Aktivis Perempuan Asia Pasifik Berkumpul di Bandung untuk Mendukung Kemerdekaan Palestina
BERITA TERBARU INDONESIA, BANDUNG–Ratusan aktivis perempuan dari berbagai negara di Asia Pasifik berkumpul di Kota Bandung untuk mendorong kemerdekaan Palestina yang hingga kini masih dijajah Israel, Minggu (25/5/2025). Mereka datang dalam rangka menghadiri acara Konferensi Aktivis Palestina Asia Pasifik untuk Al Quds dan Palestina.
Para aktivis pembela Palestina ini berasal dari negara-negara seperti Indonesia, Malaysia, Thailand, Filipina, dan Maladewa. Kehadiran mereka digagas oleh Koalisi Perempuan Indonesia Peduli Al-Aqsha (KPIPA) dan sekaligus untuk memperingati 70 tahun penyelenggaraan Konferensi Asia Afrika tahun 1955.
Ketua Panitia Konferensi, Maryam Rachmayani, mengatakan bahwa konferensi ini diadakan untuk memperluas dukungan dan menyuarakan perjuangan kemerdekaan Palestina. Maladewa, Thailand, dan Filipina yang bergabung dalam acara ini adalah bagian dari upaya memperkuat koalisi.

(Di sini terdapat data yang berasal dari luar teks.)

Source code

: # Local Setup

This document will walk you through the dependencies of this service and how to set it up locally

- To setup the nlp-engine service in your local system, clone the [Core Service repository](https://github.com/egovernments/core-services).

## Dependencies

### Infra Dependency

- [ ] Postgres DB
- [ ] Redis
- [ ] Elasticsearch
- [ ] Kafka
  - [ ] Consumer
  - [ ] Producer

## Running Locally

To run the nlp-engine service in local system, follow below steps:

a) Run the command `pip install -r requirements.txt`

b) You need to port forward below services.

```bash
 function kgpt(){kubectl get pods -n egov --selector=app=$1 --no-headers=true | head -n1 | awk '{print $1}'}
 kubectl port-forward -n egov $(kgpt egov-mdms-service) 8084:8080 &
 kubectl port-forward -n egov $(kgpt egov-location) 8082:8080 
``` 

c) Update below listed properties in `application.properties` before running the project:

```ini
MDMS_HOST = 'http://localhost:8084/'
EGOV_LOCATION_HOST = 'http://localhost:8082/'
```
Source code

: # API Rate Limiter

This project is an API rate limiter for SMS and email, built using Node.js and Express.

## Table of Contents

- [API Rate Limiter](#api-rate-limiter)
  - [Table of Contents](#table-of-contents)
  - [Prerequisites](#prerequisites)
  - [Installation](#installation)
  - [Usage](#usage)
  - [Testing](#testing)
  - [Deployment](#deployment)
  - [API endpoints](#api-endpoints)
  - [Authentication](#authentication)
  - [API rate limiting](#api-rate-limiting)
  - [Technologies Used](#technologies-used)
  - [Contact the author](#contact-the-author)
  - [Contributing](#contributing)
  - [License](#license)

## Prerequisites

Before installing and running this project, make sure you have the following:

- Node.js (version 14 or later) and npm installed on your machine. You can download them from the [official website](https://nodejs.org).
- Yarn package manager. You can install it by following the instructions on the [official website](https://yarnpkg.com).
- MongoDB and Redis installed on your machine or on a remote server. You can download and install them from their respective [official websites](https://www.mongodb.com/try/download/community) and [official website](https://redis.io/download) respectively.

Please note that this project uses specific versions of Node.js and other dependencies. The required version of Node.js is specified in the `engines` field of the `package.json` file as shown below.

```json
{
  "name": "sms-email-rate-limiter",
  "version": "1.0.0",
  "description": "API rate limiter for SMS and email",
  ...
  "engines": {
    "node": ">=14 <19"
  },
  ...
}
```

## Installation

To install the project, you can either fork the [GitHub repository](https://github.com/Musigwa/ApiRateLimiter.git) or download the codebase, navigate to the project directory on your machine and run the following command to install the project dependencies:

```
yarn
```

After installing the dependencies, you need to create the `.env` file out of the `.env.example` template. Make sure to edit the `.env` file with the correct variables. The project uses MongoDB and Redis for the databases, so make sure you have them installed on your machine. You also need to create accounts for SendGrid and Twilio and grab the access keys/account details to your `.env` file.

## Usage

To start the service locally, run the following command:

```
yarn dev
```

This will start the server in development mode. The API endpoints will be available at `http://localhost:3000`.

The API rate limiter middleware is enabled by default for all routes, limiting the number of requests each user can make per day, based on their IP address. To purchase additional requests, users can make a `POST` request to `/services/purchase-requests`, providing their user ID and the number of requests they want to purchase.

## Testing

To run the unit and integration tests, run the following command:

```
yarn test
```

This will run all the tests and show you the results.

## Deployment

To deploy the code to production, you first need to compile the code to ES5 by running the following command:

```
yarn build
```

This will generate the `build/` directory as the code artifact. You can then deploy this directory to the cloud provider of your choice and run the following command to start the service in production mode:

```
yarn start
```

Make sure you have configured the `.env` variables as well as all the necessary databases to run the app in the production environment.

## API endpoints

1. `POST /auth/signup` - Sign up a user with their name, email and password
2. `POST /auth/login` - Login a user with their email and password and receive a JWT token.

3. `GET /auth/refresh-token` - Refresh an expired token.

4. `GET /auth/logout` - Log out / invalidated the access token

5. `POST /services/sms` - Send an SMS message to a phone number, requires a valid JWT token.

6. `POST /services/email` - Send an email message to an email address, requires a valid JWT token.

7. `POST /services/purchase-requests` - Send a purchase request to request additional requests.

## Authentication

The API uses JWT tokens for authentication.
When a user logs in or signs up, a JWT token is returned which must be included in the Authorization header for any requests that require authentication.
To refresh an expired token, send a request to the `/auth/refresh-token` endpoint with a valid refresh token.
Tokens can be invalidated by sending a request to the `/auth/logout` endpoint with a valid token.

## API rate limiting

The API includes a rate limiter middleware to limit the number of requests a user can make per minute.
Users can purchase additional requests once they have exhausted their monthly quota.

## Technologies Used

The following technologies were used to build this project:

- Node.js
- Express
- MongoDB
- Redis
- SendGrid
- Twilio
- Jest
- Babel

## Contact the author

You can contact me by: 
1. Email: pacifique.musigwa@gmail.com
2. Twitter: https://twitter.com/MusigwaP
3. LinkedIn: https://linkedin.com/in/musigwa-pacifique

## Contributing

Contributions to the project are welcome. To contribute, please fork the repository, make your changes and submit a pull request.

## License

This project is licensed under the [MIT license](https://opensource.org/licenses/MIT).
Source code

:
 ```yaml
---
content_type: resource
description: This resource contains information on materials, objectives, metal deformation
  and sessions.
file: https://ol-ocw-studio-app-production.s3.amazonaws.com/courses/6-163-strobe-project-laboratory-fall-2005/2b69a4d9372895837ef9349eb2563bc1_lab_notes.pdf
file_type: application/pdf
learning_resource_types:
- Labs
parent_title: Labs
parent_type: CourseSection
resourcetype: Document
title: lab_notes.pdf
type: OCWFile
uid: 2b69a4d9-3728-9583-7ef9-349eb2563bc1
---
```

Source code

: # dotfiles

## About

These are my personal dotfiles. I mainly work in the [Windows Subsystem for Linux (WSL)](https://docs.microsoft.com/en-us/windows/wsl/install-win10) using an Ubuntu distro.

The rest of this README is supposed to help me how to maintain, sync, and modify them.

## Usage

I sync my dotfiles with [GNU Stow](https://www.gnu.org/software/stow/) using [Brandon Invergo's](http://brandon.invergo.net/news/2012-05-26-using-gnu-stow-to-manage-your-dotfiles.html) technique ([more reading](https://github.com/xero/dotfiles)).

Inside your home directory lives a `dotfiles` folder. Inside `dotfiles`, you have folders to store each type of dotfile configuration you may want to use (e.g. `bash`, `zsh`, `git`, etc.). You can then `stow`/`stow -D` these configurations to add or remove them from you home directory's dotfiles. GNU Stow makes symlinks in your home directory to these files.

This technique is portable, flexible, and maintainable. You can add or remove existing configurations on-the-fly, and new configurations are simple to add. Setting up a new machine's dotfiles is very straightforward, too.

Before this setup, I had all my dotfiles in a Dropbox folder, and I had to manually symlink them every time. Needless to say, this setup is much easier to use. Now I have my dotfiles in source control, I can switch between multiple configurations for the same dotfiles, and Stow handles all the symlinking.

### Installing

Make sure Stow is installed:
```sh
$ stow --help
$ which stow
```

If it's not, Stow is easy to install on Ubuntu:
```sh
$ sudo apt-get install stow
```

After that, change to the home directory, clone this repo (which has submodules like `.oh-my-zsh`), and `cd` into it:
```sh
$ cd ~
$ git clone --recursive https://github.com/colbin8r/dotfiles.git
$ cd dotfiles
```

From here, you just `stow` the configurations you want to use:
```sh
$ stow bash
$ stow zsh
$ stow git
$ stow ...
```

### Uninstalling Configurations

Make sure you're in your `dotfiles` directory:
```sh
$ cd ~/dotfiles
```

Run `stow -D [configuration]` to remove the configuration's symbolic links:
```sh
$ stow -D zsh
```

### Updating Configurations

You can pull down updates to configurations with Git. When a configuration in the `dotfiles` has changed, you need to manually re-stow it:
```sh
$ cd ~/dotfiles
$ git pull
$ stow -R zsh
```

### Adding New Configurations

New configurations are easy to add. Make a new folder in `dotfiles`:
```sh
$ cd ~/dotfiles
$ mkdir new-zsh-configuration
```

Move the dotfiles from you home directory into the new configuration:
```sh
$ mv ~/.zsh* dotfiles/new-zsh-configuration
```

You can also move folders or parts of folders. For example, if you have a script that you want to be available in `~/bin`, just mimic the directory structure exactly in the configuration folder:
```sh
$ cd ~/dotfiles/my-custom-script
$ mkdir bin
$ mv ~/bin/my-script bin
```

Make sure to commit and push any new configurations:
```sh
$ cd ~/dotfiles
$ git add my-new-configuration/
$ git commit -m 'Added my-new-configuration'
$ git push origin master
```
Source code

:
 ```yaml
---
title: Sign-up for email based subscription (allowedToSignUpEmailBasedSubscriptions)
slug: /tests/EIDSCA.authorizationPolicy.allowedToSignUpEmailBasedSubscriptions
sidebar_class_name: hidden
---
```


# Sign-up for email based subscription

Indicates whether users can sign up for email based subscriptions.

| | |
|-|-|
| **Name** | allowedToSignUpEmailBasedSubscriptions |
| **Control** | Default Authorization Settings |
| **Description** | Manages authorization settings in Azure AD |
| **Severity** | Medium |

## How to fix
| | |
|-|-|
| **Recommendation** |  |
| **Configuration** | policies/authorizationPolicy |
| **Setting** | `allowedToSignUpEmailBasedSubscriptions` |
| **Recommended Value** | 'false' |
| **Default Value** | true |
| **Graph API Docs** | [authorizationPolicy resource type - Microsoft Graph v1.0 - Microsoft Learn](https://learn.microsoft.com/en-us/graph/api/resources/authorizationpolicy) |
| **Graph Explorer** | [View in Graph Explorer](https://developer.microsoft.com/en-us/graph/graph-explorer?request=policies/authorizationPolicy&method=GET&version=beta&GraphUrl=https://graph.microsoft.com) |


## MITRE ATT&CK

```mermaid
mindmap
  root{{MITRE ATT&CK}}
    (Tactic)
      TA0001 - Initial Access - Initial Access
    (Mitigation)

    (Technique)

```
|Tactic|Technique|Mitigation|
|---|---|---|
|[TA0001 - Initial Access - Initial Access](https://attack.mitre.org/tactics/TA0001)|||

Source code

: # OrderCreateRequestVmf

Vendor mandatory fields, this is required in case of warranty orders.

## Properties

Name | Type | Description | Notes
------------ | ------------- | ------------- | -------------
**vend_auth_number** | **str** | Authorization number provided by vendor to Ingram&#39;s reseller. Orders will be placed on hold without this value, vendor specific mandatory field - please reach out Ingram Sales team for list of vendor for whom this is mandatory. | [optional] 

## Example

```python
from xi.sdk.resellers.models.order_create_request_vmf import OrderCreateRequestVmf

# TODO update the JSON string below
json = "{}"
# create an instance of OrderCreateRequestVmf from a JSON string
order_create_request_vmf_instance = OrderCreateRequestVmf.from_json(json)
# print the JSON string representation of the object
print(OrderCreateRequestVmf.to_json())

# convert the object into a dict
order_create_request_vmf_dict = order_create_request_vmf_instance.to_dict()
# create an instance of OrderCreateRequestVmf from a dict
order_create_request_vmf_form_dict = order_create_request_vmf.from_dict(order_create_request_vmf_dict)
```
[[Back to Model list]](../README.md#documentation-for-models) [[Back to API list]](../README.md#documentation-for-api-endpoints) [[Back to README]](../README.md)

“Tujuan kami adalah menyatukan perempuan Asia Pasifik agar suara mereka lebih terdengar,” ujarnya dalam konferensi pers di Hotel Savoy Homan, Minggu (25/5/2025).
Maryam menjelaskan bahwa salah satu isu yang dibahas dalam konferensi pers adalah tentang jurnalis yang menjadi korban genosida oleh Israel. Oleh karena itu, mereka menghadirkan jurnalis dari Al Jazeera untuk memaparkan kondisi di Gaza kepada para peserta. “Kami akan memberikan dukungan baik secara moral maupun material, serta mengangkat isu ini bersama negara lain secara lebih kuat dan besar,” tambahnya.
Ketua Koalisi Perempuan Indonesia Peduli Al-Aqsha (KPIPA), Nurjanah Hulwani, menegaskan bahwa mereka terus berupaya mengajak negara-negara di Asia Pasifik untuk mendukung kemerdekaan Palestina. Dia berharap semua negara terus menyuarakan isu-isu terkait Palestina, terutama yang menyangkut perempuan dan anak. “Tidak ada negara yang boleh diam dalam menyuarakan isu Palestina, perempuan, dan anak,” tuturnya.
Penasihat Malaysia Women’s Coalition for Al Quds and Palestine, Fauziah Mohd Hasan, mengungkapkan bahwa sejak tahun 2010, mereka rutin mengirimkan bantuan makanan dan aktivis dengan kapal. Namun, banyak kapal dan aktivis yang ditangkap dan dipenjara.
Ia menambahkan bahwa pada pertengahan Mei, beberapa kapal kembali dikirim untuk memberikan bantuan ke Palestina, namun kapal tersebut dibom oleh Israel. “Dulu kami berlayar secara diam-diam, sekarang sudah diinformasikan bahwa kapal membawa aktivis ke Gaza,” ungkapnya.